Psychedelic-assisted psychotherapy: The need to monitor adverse events

KRJ Schruers 1,2,3, NK Leibold 1,
PMCID: PMC12371130  PMID: 40395120

Abstract

The therapeutic use of psychedelics for mental health issues holds considerable promise. However, systematic assessment of adverse events associated with these substances has received relatively little attention. Here, we discuss several considerations concerning the assessment of adverse events in psychedelic-assisted therapies. We discuss the preference for using the term “adverse effects” over “side effects”, as well as the ongoing debate regarding which substances are classified as psychedelic. We also provide recommendations on when and how to assess adverse effects, for example the importance to study them in any kind of therapy involving psychedelics, and using comprehensive monitoring of a wide range of physical parameters in combination with behavioral outcomes and the individual’s experience, at baseline and throughout the study. Also, sex-specific differences should be considered. Furthermore, we highlight several significant studies that have addressed these aspects. In summary, psychedelics offer great promise as a potential treatment (add-on) option in psychiatry, but more rigorous assessment of adverse effects is needed to promote safe use and implementation in clinical practice.

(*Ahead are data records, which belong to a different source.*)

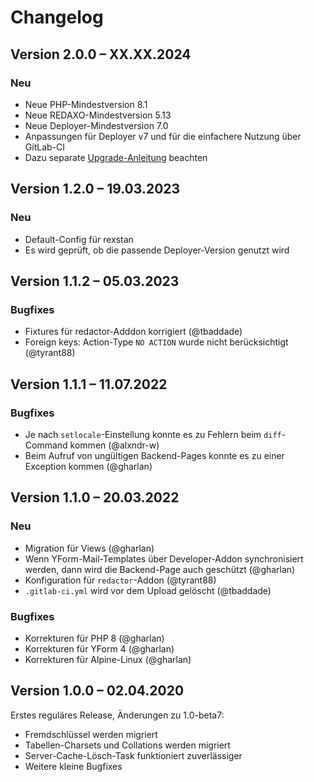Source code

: Changelog
=========

Version 2.0.0 – XX.XX.2024
--------------------------

### Neu

* Neue PHP-Mindestversion 8.1
* Neue REDAXO-Mindestversion 5.13
* Neue Deployer-Mindestversion 7.0
* Anpassungen für Deployer v7 und für die einfachere Nutzung über GitLab-CI
* Dazu separate [Upgrade-Anleitung](https://github.com/yakamara/ydeploy/blob/main/UPGRADE.md) beachten


Version 1.2.0 – 19.03.2023
--------------------------

### Neu

* Default-Config für rexstan
* Es wird geprüft, ob die passende Deployer-Version genutzt wird


Version 1.1.2 – 05.03.2023
--------------------------

### Bugfixes

* Fixtures für redactor-Adddon korrigiert (@tbaddade)
* Foreign keys: Action-Type `NO ACTION` wurde nicht berücksichtigt (@tyrant88)


Version 1.1.1 – 11.07.2022
--------------------------

### Bugfixes

* Je nach `setlocale`-Einstellung konnte es zu Fehlern beim `diff`-Command kommen (@alxndr-w)
* Beim Aufruf von ungültigen Backend-Pages konnte es zu einer Exception kommen (@gharlan)


Version 1.1.0 – 20.03.2022
--------------------------

### Neu

* Migration für Views (@gharlan)
* Wenn YForm-Mail-Templates über Developer-Addon synchronisiert werden, dann wird die Backend-Page auch geschützt (@gharlan)
* Konfiguration für `redactor`-Addon (@tyrant88)
* `.gitlab-ci.yml` wird vor dem Upload gelöscht (@tbaddade)

### Bugfixes

* Korrekturen für PHP 8 (@gharlan)
* Korrekturen für YForm 4 (@gharlan)
* Korrekturen für Alpine-Linux (@gharlan)


Version 1.0.0 – 02.04.2020
--------------------------

Erstes reguläres Release, Änderungen zu 1.0-beta7:

* Fremdschlüssel werden migriert
* Tabellen-Charsets und Collations werden migriert
* Server-Cache-Lösch-Task funktioniert zuverlässiger
* Weitere kleine Bugfixes
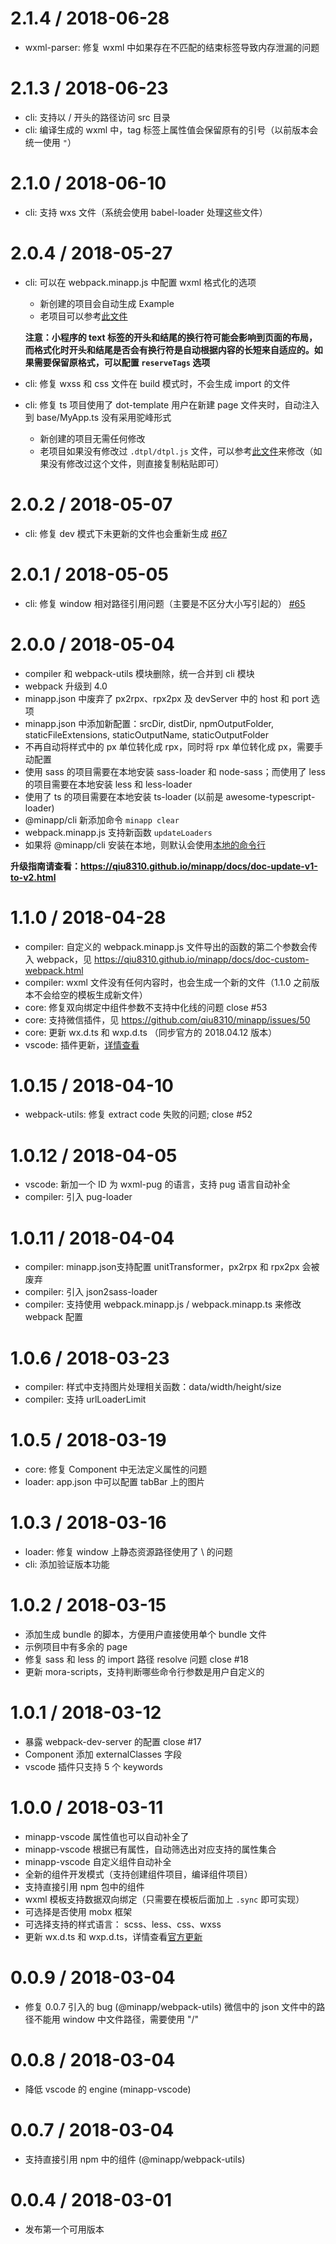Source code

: 2.1.4 / 2018-06-28
==================

* wxml-parser: 修复 wxml 中如果存在不匹配的结束标签导致内存泄漏的问题

2.1.3 / 2018-06-23
==================

* cli: 支持以 / 开头的路径访问 src 目录
* cli: 编译生成的 wxml 中，tag 标签上属性值会保留原有的引号（以前版本会统一使用 `"`）


2.1.0 / 2018-06-10
==================

* cli: 支持 wxs 文件（系统会使用 babel-loader 处理这些文件）


2.0.4 / 2018-05-27
==================

* cli: 可以在 webpack.minapp.js 中配置 wxml 格式化的选项
  - 新创建的项目会自动生成 Example
  - 老项目可以参考[此文件](https://github.com/qiu8310/minapp/blob/v2.0.4/packages/minapp-cli/common/Application/base/webpack.minapp.js.dtpl#L19-L33)

  **注意：小程序的 text 标签的开头和结尾的换行符可能会影响到页面的布局，而格式化时开头和结尾是否会有换行符是自动根据内容的长短来自适应的。如果需要保留原格式，可以配置 `reserveTags` 选项**

* cli: 修复 wxss 和 css 文件在 build 模式时，不会生成 import 的文件
* cli: 修复 ts 项目使用了 dot-template 用户在新建 page 文件夹时，自动注入到 base/MyApp.ts 没有采用驼峰形式
  - 新创建的项目无需任何修改
  - 老项目如果没有修改过 `.dtpl/dtpl.js` 文件，可以参考[此文件](https://github.com/qiu8310/minapp/blob/v2.0.4/packages/minapp-cli/common/Application/ts/.dtpl/dtpl.js.dtpl)来修改（如果没有修改过这个文件，则直接复制粘贴即可）


2.0.2 / 2018-05-07
==================

* cli: 修复 dev 模式下未更新的文件也会重新生成 [#67](https://github.com/qiu8310/minapp/issues/67)

2.0.1 / 2018-05-05
==================

* cli: 修复 window 相对路径引用问题（主要是不区分大小写引起的） [#65](https://github.com/qiu8310/minapp/issues/65)


2.0.0 / 2018-05-04
==================

* compiler 和 webpack-utils 模块删除，统一合并到 cli 模块
* webpack 升级到 4.0
* minapp.json 中废弃了 px2rpx、rpx2px 及 devServer 中的 host 和 port 选项
* minapp.json 中添加新配置：srcDir, distDir, npmOutputFolder, staticFileExtensions, staticOutputName, staticOutputFolder
* 不再自动将样式中的 px 单位转化成 rpx，同时将 rpx 单位转化成 px，需要手动配置
* 使用 sass 的项目需要在本地安装 sass-loader 和 node-sass；而使用了 less 的项目需要在本地安装 less 和 less-loader
* 使用了 ts 的项目需要在本地安装 ts-loader (以前是 awesome-typescript-loader)
* @minapp/cli 新添加命令 `minapp clear`
* webpack.minapp.js 支持新函数 `updateLoaders`
* 如果将 @minapp/cli 安装在本地，则默认会使用[本地的命令行](https://github.com/qiu8310/minapp/issues/58)

**升级指南请查看：https://qiu8310.github.io/minapp/docs/doc-update-v1-to-v2.html**


1.1.0 / 2018-04-28
==================

* compiler: 自定义的 webpack.minapp.js 文件导出的函数的第二个参数会传入 webpack，见 https://qiu8310.github.io/minapp/docs/doc-custom-webpack.html
* compiler: wxml 文件没有任何内容时，也会生成一个新的文件（1.1.0 之前版本不会给空的模板生成新文件）
* core: 修复双向绑定中组件参数不支持中化线的问题 close #53
* core: 支持微信插件，见 https://github.com/qiu8310/minapp/issues/50
* core: 更新 wx.d.ts 和 wxp.d.ts （同步官方的 2018.04.12 版本）
* vscode: 插件更新，[详情查看](https://github.com/qiu8310/minapp/blob/master/packages/minapp-vscode/CHANGELOG.md)

1.0.15 / 2018-04-10
==================

* webpack-utils: 修复 extract code 失败的问题; close #52

1.0.12 / 2018-04-05
==================

* vscode: 新加一个 ID 为 wxml-pug 的语言，支持 pug 语言自动补全
* compiler: 引入 pug-loader

1.0.11 / 2018-04-04
==================

* compiler: minapp.json支持配置 unitTransformer，px2rpx 和 rpx2px 会被废弃
* compiler: 引入 json2sass-loader
* compiler: 支持使用 webpack.minapp.js / webpack.minapp.ts 来修改 webpack 配置

1.0.6 / 2018-03-23
==================

* compiler: 样式中支持图片处理相关函数：data/width/height/size
* compiler: 支持 urlLoaderLimit

1.0.5 / 2018-03-19
==================

* core: 修复 Component 中无法定义属性的问题
* loader: app.json 中可以配置 tabBar 上的图片


1.0.3 / 2018-03-16
==================

* loader: 修复 window 上静态资源路径使用了 \ 的问题
* cli: 添加验证版本功能


1.0.2 / 2018-03-15
==================

* 添加生成 bundle 的脚本，方便用户直接使用单个 bundle 文件
* 示例项目中有多余的 page
* 修复 sass 和 less 的 import 路径 resolve 问题 close #18
* 更新 mora-scripts，支持判断哪些命令行参数是用户自定义的

1.0.1 / 2018-03-12
==================

* 暴露 webpack-dev-server 的配置 close #17
* Component 添加 externalClasses 字段
* vscode 插件只支持 5 个 keywords

1.0.0 / 2018-03-11
==================

* minapp-vscode 属性值也可以自动补全了
* minapp-vscode 根据已有属性，自动筛选出对应支持的属性集合
* minapp-vscode 自定义组件自动补全
* 全新的组件开发模式（支持创建组件项目，编译组件项目）
* 支持直接引用 npm 包中的组件
* wxml 模板支持数据双向绑定（只需要在模板后面加上 `.sync` 即可实现）
* 可选择是否使用 mobx 框架
* 可选择支持的样式语言： scss、less、css、wxss
* 更新 wx.d.ts 和 wxp.d.ts，详情查看[官方更新](https://mp.weixin.qq.com/debug/wxadoc/dev/devtools/uplog.html#20180307-%E5%9F%BA%E7%A1%80%E5%BA%93%E6%9B%B4%E6%96%B0-1992)


0.0.9 / 2018-03-04
==================

* 修复 0.0.7 引入的 bug (@minapp/webpack-utils)
  微信中的 json 文件中的路径不能用 window 中文件路径，需要使用 "/"


0.0.8 / 2018-03-04
==================

* 降低 vscode 的 engine (minapp-vscode)


0.0.7 / 2018-03-04
==================

* 支持直接引用 npm 中的组件 (@minapp/webpack-utils)


0.0.4 / 2018-03-01
==================

* 发布第一个可用版本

Keywords: Psychedelic-assisted therapy, adverse events, monitoring

Psychedelics offer a promising new avenue and therapeutic prospect in psychiatry, particularly after a long period with scarcely any real breakthroughs or novelties. In fact, most medications currently in use are based on derivatives of drugs that were discovered by chance in the 1950s (Nutt et al., 2020). The use of psychedelics has a long history in many parts of the world, but the increasing recreational use led to legal restrictions, which also discontinued research efforts for several decades. Therefore, psychedelics are only recently beginning to re-enter the field of psychiatric science, including formal tests of efficacy in randomized controlled trials (Rucker et al., 2018). However, in spite of accruing knowledge on potential side effects, relatively little attention has been devoted to systematically studying those (Breeksema et al., 2022), which is associated with very inconsistent reports regarding the occurrence and intensity of any adverse effects (Breeksema et al., 2022). The proposed assessment framework by Palitsky et al. (2024) is a timely call to action in that respect.

Palitsky et al. (2024) recommend that different assessors use appropriate (validated) measurement instruments at various time points and frequencies. While this is a well-considered approach, some issues deserve further consideration when preparing to study adverse effects in psychotherapies that are accompanied by a pharmacological compound such as psychedelics.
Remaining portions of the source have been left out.